“Christ is not against the Muslims. He died for them.” This was perhaps the most profound and timely statement from Moltmann during the live Homebrewed Christianity podcast interview at AAR in Atlanta on November 20th (the audio is now available to listen to online here). With all of the recent heated headlines about terrorism and Muslims (and the various responses from political and religious leaders), I thought now would be a good time to share this quote along with its extended context.
In the interview, Tony Jones had just remarked that The Crucified God seems to bring together the best of the two basic types of atonement theories, i.e., the objective (something happens with God) and subjective (something happens with us).
Moltmann added that something also happens “with the others,” and explained:
I remember it was a special hour in the German Parliament during the Cold War when a famous Protestant Minister, Gustav Heinemann, stood up and made a speech, and he was saying “Christ is not against the communists!” And the Christians protested against him. And he continued, “He died for them.” And there was silence in the parliament.
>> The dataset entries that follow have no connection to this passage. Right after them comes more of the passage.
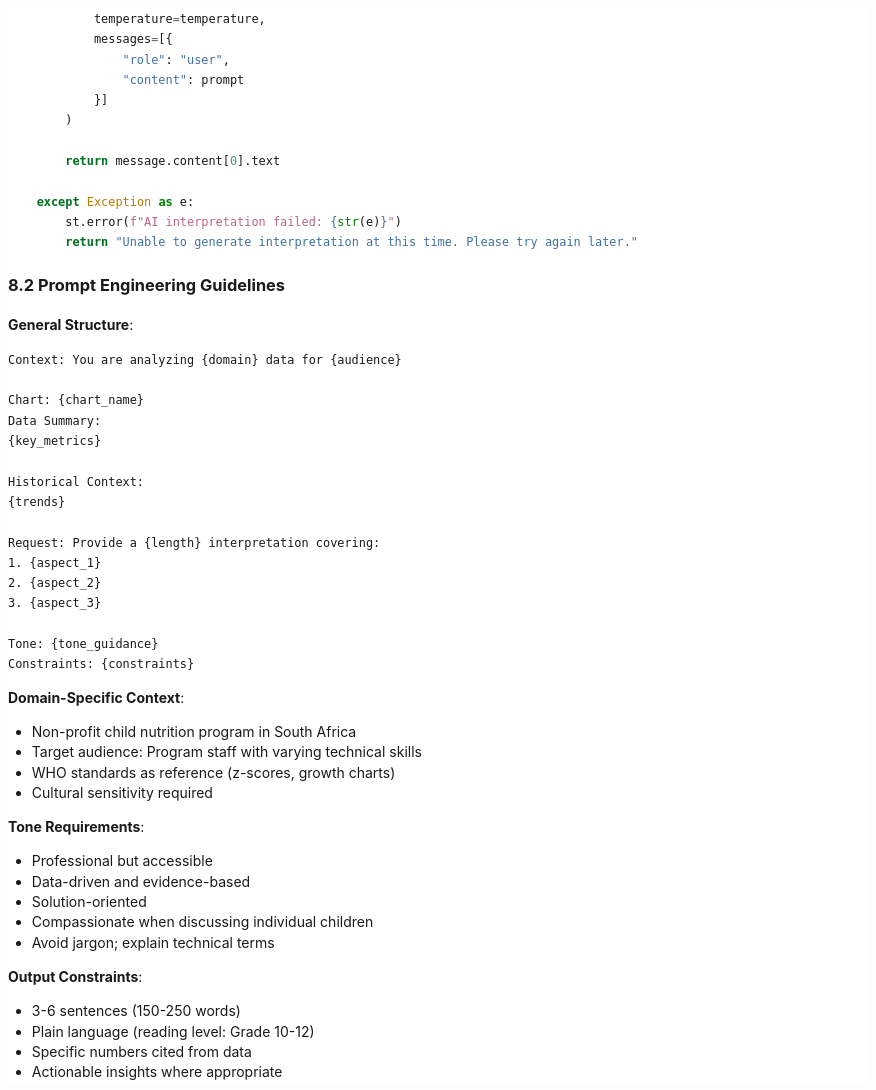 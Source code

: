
 ```python
            temperature=temperature,
            messages=[{
                "role": "user",
                "content": prompt
            }]
        )
        
        return message.content[0].text
        
    except Exception as e:
        st.error(f"AI interpretation failed: {str(e)}")
        return "Unable to generate interpretation at this time. Please try again later."
```

### 8.2 Prompt Engineering Guidelines

**General Structure**:
```
Context: You are analyzing {domain} data for {audience}

Chart: {chart_name}
Data Summary:
{key_metrics}

Historical Context:
{trends}

Request: Provide a {length} interpretation covering:
1. {aspect_1}
2. {aspect_2}
3. {aspect_3}

Tone: {tone_guidance}
Constraints: {constraints}
```

**Domain-Specific Context**:
- Non-profit child nutrition program in South Africa
- Target audience: Program staff with varying technical skills
- WHO standards as reference (z-scores, growth charts)
- Cultural sensitivity required

**Tone Requirements**:
- Professional but accessible
- Data-driven and evidence-based
- Solution-oriented
- Compassionate when discussing individual children
- Avoid jargon; explain technical terms

**Output Constraints**:
- 3-6 sentences (150-250 words)
- Plain language (reading level: Grade 10-12)
- Specific numbers cited from data
- Actionable insights where appropriate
And so today we should say, ‘Christ is not against the Muslims. He died for them.” And we should accept Muslims as persons for whom Christ died. This is not to accept the Islam and the Koran etc… But meet the person with respect as a potential sister and brother of Christ.
You can listen to the audio of this exchange starting around the 37 minute mark over at Homebrewed Christianity. One of Moltmann’s most famous students, Miroslav Volf (who has written an excellent book on Islam), tweeted a similar sentiment about loving Muslims this morning, seemingly in response to the recent news that a Wheaton professor has been suspended for claiming that Christians and Muslims worship the same God. Not long ago I read Volf’s book, Allah: A Christian Response (which in part makes a case for this claim), and I plan to share some helpful insights from it here in the near future.